### WHAT IS EXPECTED
An exact, complete copy of the entries is needed, with the pictures left out.

(Items from a dataset)
┄┄┄┄┄┄┄┄┄┄
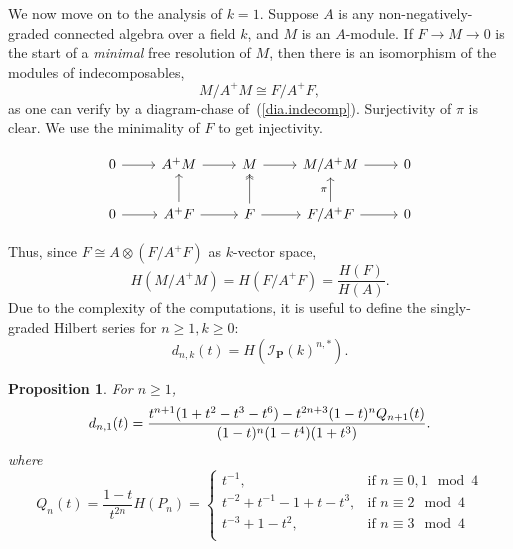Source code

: \documentclass{amsart}
\theoremstyle{plain}
\newtheorem{proposition}[theorem]{Proposition}
\theoremstyle{definition}
\theoremstyle{remark}
\begin{document}
We now move on to the analysis of $k=1$.  
Suppose $A$ is any non-negatively-graded connected algebra over a
field $k$, and $M$ is an $A$-module.  If $F \to M \to 0$ is the start
of a {\it minimal} free resolution of $M$, then there is an
isomorphism of the modules of indecomposables,
\[
  M/A^+M \cong F/A^+F,
\]
as one can verify by a diagram-chase
of~(\ref{dia.indecomp}). Surjectivity of $\pi$ is clear.  We use the
minimality of $F$ to get injectivity.
\begin{center}
  \begin{equation}\label{dia.indecomp}
    \begin{tikzcd}
      0 \rar & A^+M \rar & M \rar & M/A^+M \rar & 0\\ 
      0 \rar & A^+F \uar \rar & F \rar \arrow[two heads]{u}
      & F/A^+F \rar \uar{\pi} & 0
    \end{tikzcd}
  \end{equation}
\end{center}
Thus, since $F \cong A \otimes (F/A^+F)$ as $k$-vector space,
\begin{equation}\label{eqn.Hilbert_series}
  H(M/A^+M) = H(F/A^+F) = \frac{H(F)}{H(A)}.
\end{equation}
Due to the complexity of the computations, it is useful to define the
singly-graded Hilbert series for $n \geq 1, k \geq 0$:
\[
  d_{n,k}(t) = H\left( \mathcal{I}_{\mathbf{P}}(k)^{n,*}\right).
\]
\begin{proposition}\label{prop.d_{n,1}(t)}
  For $n \geq 1$,
  \begin{equation}\label{eqn.d_{n,1}(t)}
    d_{n,1}(t) =
    \frac{t^{n+1}(1 + t^2 - t^3 - t^6) - t^{2n+3}(1-t)^nQ_{n+1}(t)}
         {(1-t)^n(1-t^4)(1+t^3)}.
  \end{equation}
  where
  \begin{equation}\label{eqn.Q_n(t)}
    Q_n(t) = \frac{1-t}{t^{2n}}H(P_n) = \left\{ \begin{array}{ll}
      t^{-1}, & \textrm{if $n \equiv 0, 1 \mod
        4$}\\ t^{-2}+t^{-1}-1+t-t^3, & \textrm{if $n \equiv 2 \mod
        4$}\\ t^{-3}+1-t^2, & \textrm{if $n \equiv 3 \mod 4$}\\
    \end{array}\right.
  \end{equation}
\end{proposition}
\end{document}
┄┄┄┄┄┄┄┄┄┄
### RESPONSE
Source code

: \documentclass{amsart}
\theoremstyle{plain}
\newtheorem{proposition}[theorem]{Proposition}
\theoremstyle{definition}
\theoremstyle{remark}
\begin{document}
We now move on to the analysis of $k=1$.  
Suppose $A$ is any non-negatively-graded connected algebra over a
field $k$, and $M$ is an $A$-module.  If $F \to M \to 0$ is the start
of a {\it minimal} free resolution of $M$, then there is an
isomorphism of the modules of indecomposables,
\[
  M/A^+M \cong F/A^+F,
\]
as one can verify by a diagram-chase
of~(\ref{dia.indecomp}). Surjectivity of $\pi$ is clear.  We use the
minimality of $F$ to get injectivity.
\begin{center}
  \begin{equation}\label{dia.indecomp}
    \begin{tikzcd}
      0 \rar & A^+M \rar & M \rar & M/A^+M \rar & 0\\ 
      0 \rar & A^+F \uar \rar & F \rar \arrow[two heads]{u}
      & F/A^+F \rar \uar{\pi} & 0
    \end{tikzcd}
  \end{equation}
\end{center}
Thus, since $F \cong A \otimes (F/A^+F)$ as $k$-vector space,
\begin{equation}\label{eqn.Hilbert_series}
  H(M/A^+M) = H(F/A^+F) = \frac{H(F)}{H(A)}.
\end{equation}
Due to the complexity of the computations, it is useful to define the
singly-graded Hilbert series for $n \geq 1, k \geq 0$:
\[
  d_{n,k}(t) = H\left( \mathcal{I}_{\mathbf{P}}(k)^{n,*}\right).
\]
\begin{proposition}\label{prop.d_{n,1}(t)}
  For $n \geq 1$,
  \begin{equation}\label{eqn.d_{n,1}(t)}
    d_{n,1}(t) =
    \frac{t^{n+1}(1 + t^2 - t^3 - t^6) - t^{2n+3}(1-t)^nQ_{n+1}(t)}
         {(1-t)^n(1-t^4)(1+t^3)}.
  \end{equation}
  where
  \begin{equation}\label{eqn.Q_n(t)}
    Q_n(t) = \frac{1-t}{t^{2n}}H(P_n) = \left\{ \begin{array}{ll}
      t^{-1}, & \textrm{if $n \equiv 0, 1 \mod
        4$}\\ t^{-2}+t^{-1}-1+t-t^3, & \textrm{if $n \equiv 2 \mod
        4$}\\ t^{-3}+1-t^2, & \textrm{if $n \equiv 3 \mod 4$}\\
    \end{array}\right.
  \end{equation}
\end{proposition}
\end{document}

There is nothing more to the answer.